High-efficiency genome editing in naturally isolated Aeromonas hydrophila and Edwardsiella piscicida using the CRISPR-Cas9 system

Authors: FENG, JUN - Auburn University; MA, YUECHAO - Auburn University; Zhang, Dunhua; WANG, YI - Auburn University

Submitted to: Biotechnology and Bioengineering
Publication Type: Peer Reviewed Journal
Publication Acceptance Date: 10/25/2024
Publication Date: 11/4/2024
Citation: Feng, J., Ma, Y., Zhang, D., Wang, Y. 2024. High-efficiency genome editing in naturally isolated Aeromonas hydrophila and Edwardsiella piscicida using the CRISPR-Cas9 system. Biotechnology and Bioengineering. 122:606-614. https://doi.org/10.1002/bit.28889.
DOI: https://doi.org/10.1002/bit.28889

Interpretive Summary: CRISPR-Cas9 system was modified and developed from a naturally occurring genome editing mechanism that many bacteria use as an immune defense. The system has been adapted to manipulate (delete/insert/modify) targeted genes in various organisms to understand functions of specific genes. In this study, we seeked to develop a high-efficiency, marker-less genome editing method based on the CRISPR-Cas9 system for several aquaculture important bacterial pathogens, including Aeromonas hydrophila and Edwardsiella piscicida. We successfully developed a highly efficient genetic manipulation tool, enabling us to achieve gene deletions and insertions. Our work represents the first application of the CRISPR-Cas9 system in genome editing of these naturally isolated aquaculture pathogens, providing valuable tools for future research in this field.
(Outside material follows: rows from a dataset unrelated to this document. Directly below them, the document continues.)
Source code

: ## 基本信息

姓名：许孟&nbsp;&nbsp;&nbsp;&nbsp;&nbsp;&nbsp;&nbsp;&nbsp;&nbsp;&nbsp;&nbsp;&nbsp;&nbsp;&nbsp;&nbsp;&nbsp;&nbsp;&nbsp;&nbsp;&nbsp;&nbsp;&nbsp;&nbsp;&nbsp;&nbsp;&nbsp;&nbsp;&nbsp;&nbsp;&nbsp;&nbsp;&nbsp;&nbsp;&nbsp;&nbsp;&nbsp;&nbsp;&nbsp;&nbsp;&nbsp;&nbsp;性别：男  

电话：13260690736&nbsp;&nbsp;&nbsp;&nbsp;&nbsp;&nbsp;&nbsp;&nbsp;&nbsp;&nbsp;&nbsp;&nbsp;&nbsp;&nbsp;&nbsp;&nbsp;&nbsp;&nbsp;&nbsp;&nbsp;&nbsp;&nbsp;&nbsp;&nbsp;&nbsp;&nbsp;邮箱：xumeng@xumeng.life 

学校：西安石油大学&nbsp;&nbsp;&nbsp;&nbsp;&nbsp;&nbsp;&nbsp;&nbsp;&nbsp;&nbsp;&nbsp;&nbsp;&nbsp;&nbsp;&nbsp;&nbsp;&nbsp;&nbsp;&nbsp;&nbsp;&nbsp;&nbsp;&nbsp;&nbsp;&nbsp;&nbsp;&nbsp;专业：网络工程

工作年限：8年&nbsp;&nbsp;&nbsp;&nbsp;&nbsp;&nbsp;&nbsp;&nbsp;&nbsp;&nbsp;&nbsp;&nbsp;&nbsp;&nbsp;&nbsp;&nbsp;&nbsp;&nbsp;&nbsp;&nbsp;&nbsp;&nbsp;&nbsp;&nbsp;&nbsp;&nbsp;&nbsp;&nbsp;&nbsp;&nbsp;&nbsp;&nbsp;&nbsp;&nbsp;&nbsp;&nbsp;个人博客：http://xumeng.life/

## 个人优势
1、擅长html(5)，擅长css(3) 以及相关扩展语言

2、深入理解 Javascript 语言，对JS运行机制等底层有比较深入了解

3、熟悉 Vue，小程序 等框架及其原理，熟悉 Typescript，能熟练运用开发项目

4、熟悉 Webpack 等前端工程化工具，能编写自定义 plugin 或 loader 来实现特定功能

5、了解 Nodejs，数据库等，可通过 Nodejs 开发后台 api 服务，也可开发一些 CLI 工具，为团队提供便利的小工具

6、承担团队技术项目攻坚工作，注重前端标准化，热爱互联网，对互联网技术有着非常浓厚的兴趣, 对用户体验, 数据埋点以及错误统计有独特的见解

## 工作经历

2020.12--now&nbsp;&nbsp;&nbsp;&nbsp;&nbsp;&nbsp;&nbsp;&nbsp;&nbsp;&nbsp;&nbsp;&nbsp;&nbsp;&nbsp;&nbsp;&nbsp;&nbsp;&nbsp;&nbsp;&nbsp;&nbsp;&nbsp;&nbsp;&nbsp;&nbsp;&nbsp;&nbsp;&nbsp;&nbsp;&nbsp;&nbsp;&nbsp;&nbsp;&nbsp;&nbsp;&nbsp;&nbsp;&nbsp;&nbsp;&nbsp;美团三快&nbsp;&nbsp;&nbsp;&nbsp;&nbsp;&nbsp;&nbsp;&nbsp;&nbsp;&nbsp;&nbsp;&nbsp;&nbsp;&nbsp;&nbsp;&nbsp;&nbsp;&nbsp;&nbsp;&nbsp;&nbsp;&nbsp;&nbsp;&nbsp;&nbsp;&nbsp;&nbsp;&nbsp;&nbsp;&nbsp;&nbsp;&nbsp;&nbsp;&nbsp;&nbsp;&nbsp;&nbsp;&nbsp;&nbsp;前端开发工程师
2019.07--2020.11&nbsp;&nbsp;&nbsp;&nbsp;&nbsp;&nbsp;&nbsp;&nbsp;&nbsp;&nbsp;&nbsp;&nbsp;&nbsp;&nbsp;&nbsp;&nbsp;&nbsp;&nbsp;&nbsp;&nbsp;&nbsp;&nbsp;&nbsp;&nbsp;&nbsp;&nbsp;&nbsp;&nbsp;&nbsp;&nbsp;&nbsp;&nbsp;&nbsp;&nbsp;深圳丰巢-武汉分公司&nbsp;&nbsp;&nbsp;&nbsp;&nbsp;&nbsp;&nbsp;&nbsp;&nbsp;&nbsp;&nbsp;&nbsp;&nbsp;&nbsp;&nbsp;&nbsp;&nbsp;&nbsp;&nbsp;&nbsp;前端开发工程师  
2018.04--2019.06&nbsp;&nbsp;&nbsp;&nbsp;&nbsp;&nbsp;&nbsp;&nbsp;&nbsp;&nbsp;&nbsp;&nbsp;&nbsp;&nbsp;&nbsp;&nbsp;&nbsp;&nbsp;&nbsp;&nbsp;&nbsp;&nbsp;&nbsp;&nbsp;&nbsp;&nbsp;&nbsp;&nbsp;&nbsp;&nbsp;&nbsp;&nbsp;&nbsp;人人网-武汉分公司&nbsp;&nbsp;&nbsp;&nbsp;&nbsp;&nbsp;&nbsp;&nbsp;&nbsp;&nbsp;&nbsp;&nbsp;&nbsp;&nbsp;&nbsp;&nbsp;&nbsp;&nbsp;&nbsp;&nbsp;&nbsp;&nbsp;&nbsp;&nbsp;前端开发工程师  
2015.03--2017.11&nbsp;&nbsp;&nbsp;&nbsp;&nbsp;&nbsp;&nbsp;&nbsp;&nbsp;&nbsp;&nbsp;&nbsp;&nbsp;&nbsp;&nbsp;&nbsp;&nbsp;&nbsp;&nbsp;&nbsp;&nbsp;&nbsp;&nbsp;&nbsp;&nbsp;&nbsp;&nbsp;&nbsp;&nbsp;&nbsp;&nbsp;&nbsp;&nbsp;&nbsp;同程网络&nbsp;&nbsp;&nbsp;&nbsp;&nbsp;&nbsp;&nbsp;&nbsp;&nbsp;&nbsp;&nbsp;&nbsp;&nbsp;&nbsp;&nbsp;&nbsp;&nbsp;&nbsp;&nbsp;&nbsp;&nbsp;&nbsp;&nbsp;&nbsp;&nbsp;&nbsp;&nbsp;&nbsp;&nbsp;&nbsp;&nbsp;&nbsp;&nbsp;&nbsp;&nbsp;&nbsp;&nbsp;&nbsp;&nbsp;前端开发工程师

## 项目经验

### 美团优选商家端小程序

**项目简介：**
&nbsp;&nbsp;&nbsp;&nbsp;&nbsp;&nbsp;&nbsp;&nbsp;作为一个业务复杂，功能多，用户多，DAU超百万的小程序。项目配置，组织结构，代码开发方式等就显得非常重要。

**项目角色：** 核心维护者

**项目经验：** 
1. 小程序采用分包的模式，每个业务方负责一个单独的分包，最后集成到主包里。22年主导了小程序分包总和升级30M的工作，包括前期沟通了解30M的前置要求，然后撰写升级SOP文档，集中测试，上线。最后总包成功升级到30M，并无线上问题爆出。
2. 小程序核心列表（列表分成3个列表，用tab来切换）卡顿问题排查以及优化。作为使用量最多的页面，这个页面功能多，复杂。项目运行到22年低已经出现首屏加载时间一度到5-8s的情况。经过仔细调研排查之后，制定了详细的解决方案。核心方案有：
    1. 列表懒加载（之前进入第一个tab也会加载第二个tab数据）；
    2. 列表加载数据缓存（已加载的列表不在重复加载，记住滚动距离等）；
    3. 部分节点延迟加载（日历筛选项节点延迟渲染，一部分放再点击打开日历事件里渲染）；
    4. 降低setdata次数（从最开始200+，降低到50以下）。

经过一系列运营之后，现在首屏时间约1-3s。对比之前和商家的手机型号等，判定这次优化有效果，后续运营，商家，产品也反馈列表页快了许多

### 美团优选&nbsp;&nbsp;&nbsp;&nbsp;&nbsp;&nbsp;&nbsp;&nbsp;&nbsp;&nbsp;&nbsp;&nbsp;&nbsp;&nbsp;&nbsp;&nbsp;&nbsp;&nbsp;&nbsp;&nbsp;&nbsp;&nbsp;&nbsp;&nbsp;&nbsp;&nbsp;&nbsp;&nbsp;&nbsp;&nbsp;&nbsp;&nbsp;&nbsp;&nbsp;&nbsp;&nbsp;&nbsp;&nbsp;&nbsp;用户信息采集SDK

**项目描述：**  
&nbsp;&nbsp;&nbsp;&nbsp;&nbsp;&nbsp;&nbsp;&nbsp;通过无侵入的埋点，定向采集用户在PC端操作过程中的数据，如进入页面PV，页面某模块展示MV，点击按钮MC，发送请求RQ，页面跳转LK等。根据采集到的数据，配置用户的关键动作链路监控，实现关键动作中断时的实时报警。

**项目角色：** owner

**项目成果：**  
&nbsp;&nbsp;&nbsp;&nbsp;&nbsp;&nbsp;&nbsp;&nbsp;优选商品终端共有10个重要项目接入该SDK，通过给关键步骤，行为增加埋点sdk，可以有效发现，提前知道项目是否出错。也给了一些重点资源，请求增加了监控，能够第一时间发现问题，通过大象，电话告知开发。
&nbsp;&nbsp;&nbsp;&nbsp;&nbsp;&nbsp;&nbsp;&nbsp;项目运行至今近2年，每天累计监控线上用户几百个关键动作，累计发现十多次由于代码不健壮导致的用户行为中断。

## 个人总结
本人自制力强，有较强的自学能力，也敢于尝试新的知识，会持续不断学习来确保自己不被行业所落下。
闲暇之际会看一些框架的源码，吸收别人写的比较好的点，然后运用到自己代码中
Technical Abstract: Aeromonas hydrophila and Edwardsiella piscicida are significant bacterial pathogens in aquaculture, causing severe diseases and tremendous economic losses worldwide. Efficient genome editing tools for these pathogens are essential for understanding their pathogenic mechanisms and physiological behaviors, enabling the development of targeted strategies to control and mitigate their effects. In this study, we adapted the CRISPR-Cas9 system for high-efficiency, marker-less genome editing in multiple naturally isolated strains of these two aquaculture pathogens. We developed a streamlined procedure that successfully generated deletion mutants of the aerA gene (encoding for aerolysin, a pore-forming toxin that plays a critical role in the pathogenicity) and the gfp insertion mutants in three naturally isolated A. hydrophila strains. Additionally, we deleted five putative hemolysin-encoding genes in both A. hydrophila ML10-51K and its 'aerA derivative. The same system was also applied to the naturally isolated E. piscicida S11-285 strain, successfully deleting the ssaV gene (a component of the Type III Secretion System—a critical virulence mechanism in many pathogenic bacteria). The methodologies developed herein can be broadly applied to other pathogenic strains from natural environments, providing valuable tools for studying bacterial pathogenesis and aiding in the development of effective control strategies.